After processing some input data, I got a RDD[(String, String, Long)], say input , in hand.

input: org.apache.spark.rdd.RDD[(String, String, Long)] = MapPartitionsRDD[9] at flatMap at <console>:54

The string fields here represent vertices of graph and long field is the weight of the edge.

To create a graph out of this, first I am inserting vertices into a map with a unique id if vertex is not known already. If it was already encountered, I use the vertex id that was assigned previously. Essentially, each vertex is assigned a unique id of type Long and then I want to create Edges.

Here is what I am doing:

var vertexMap = collection.mutable.Map[String, Long]()
var vid : Long = 0          // global vertex id counter
var srcVid : Long = 0       // source vertex id
var dstVid : Long = 0       // destination vertex id

val graphEdges = input.map {
    case Row(src: String, dst: String, weight: Long) => (
        if (vertexMap.contains(src)) {
            srcVid = vertexMap(src)
            if (vertexMap.contains(dst)) {
                dstVid = vertexMap(dst)
            } else {
                vid += 1   // pick a new vertex id
                vertexMap += (dst -> vid)
                dstVid = vid
            }
            Edge(srcVid, dstVid, weight)
        } else {
            vid += 1
            vertexMap(src) = vid
            srcVid = vid
            if (vertexMap.contains(dst)) {
                dstVid = vertexMap(dst)
            } else {
                vid += 1
                vertexMap(dst) = vid
                dstVid = vid
            }
            Edge(srcVid, dstVid, weight)
        }
    }

val graph = Graph.fromEdges(graphEdges, 0)
println("num edges = " + graph.numEdges);
println("num vertices = " + graph.numVertices);

What I see is

graphEdges is of type RDD[org.apache.spark.graphx.Edge[Long]] and graph is of type Graph[Int,Long]

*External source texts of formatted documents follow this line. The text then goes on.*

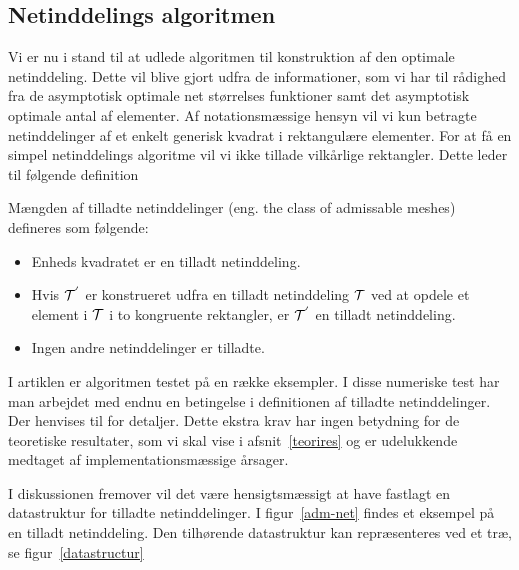 \subsection{Netinddelings algoritmen} \label{netalg}
Vi er nu i stand til at udlede algoritmen til konstruktion af den
optimale netinddeling. Dette vil blive gjort udfra de informationer,
som vi har til rådighed fra de asymptotisk optimale net størrelses
funktioner samt det asymptotisk optimale antal af elementer. Af
notationsmæssige hensyn vil vi kun betragte netinddelinger af et enkelt
generisk kvadrat i rektangulære elementer. For at få en simpel
netinddelings algoritme vil vi ikke tillade vilkårlige rektangler.
Dette leder til følgende definition
\begin{definition}
Mængden af tilladte netinddelinger (eng. the class of admissable
meshes) defineres som følgende:
\begin{itemize}
  \item Enheds kvadratet er en tilladt netinddeling.
  \item Hvis $\mathcal T^{'}$ er konstrueret udfra en tilladt netinddeling
        $\mathcal T$ ved at opdele et element i $\mathcal T$ i to kongruente 
        rektangler, er $\mathcal T^{'}$ en tilladt netinddeling. 
  \item Ingen andre netinddelinger er tilladte.
\end{itemize}
\end{definition}
\begin{remark}
I artiklen \cite{hugger-net} er algoritmen testet på en række eksempler. I
disse numeriske test har man arbejdet med endnu en betingelse i
definitionen af tilladte netinddelinger. Der henvises til \cite{hugger-net} for
detaljer. Dette ekstra krav har ingen betydning for de teoretiske
resultater, som vi skal vise i afsnit~\ref{teorires} og er udelukkende
medtaget af implementationsmæssige årsager. 
\end{remark}
I diskussionen fremover vil det være hensigtsmæssigt at have fastlagt
en datastruktur for tilladte netinddelinger. I figur~\ref{adm-net}
findes et eksempel på en tilladt netinddeling. Den tilhørende
datastruktur kan repræsenteres ved et træ, se figur~\ref{datastructur}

graphEdges: org.apache.spark.rdd.RDD[org.apache.spark.graphx.Edge[Long]] = MapPartitionsRDD[10] at map at <console>:64
graph: org.apache.spark.graphx.Graph[Int,Long] = org.apache.spark.graphx.impl.GraphImpl@1b48170a

but I get the following error, while printing the graph's edge and vertex count.

org.apache.spark.SparkException: Job aborted due to stage failure: Task 1 in stage 8.0 failed 1 times, most recent failure: Lost task 1.0 in stage 8.0 (TID 9, localhost, executor driver): ***scala.MatchError: (vertexA, vertexN, 2000
)*** (of class scala.Tuple3)
        at $anonfun$1.apply(<console>:64)
        at $anonfun$1.apply(<console>:64)
        at scala.collection.Iterator$$anon$11.next(Iterator.scala:409)
        at scala.collection.Iterator$class.foreach(Iterator.scala:893)
        at scala.collection.AbstractIterator.foreach(Iterator.scala:1336)
        at org.apache.spark.graphx.EdgeRDD$$anonfun$1.apply(EdgeRDD.scala:107)
        at org.apache.spark.graphx.EdgeRDD$$anonfun$1.apply(EdgeRDD.scala:105)
        at org.apache.spark.rdd.RDD$$anonfun$mapPartitionsWithIndex$1$$anonfun$apply$26.apply(RDD.scala:844)
        at org.apache.spark.rdd.RDD$$anonfun$mapPartitionsWithIndex$1$$anonfun$apply$26.apply(RDD.scala:844)
        at org.apache.spark.rdd.MapPartitionsRDD.compute(MapPartitionsRDD.scala:38)
        at org.apache.spark.rdd.RDD.computeOrReadCheckpoint(RDD.scala:323)
        at org.apache.spark.rdd.RDD$$anonfun$8.apply(RDD.scala:336)
        at org.apache.spark.rdd.RDD$$anonfun$8.apply(RDD.scala:334)
        at org.apache.spark.storage.BlockManager$$anonfun$doPutIterator$1.apply(BlockManager.scala:1038)
        at org.apache.spark.storage.BlockManager$$anonfun$doPutIterator$1.apply(BlockManager.scala:1029)
        at org.apache.spark.storage.BlockManager.doPut(BlockManager.scala:969)
        at org.apache.spark.storage.BlockManager.doPutIterator(BlockManager.scala:1029)
        at org.apache.spark.storage.BlockManager.getOrElseUpdate(BlockManager.scala:760)
        at org.apache.spark.rdd.RDD.getOrCompute(RDD.scala:334)
        at org.apache.spark.rdd.RDD.iterator(RDD.scala:285)
        at org.apache.spark.rdd.MapPartitionsRDD.compute(MapPartitionsRDD.scala:38)
        at org.apache.spark.rdd.RDD.computeOrReadCheckpoint(RDD.scala:323)
        at org.apache.spark.rdd.RDD.iterator(RDD.scala:287)
        at org.apache.spark.scheduler.ResultTask.runTask(ResultTask.scala:87)
        at org.apache.spark.scheduler.Task.run(Task.scala:108)
        at org.apache.spark.executor.Executor$TaskRunner.run(Executor.scala:335)
        at java.util.concurrent.ThreadPoolExecutor.runWorker(ThreadPoolExecutor.java:1142)
        at java.util.concurrent.ThreadPoolExecutor$Worker.run(ThreadPoolExecutor.java:617)
        at java.lang.Thread.run(Thread.java:745)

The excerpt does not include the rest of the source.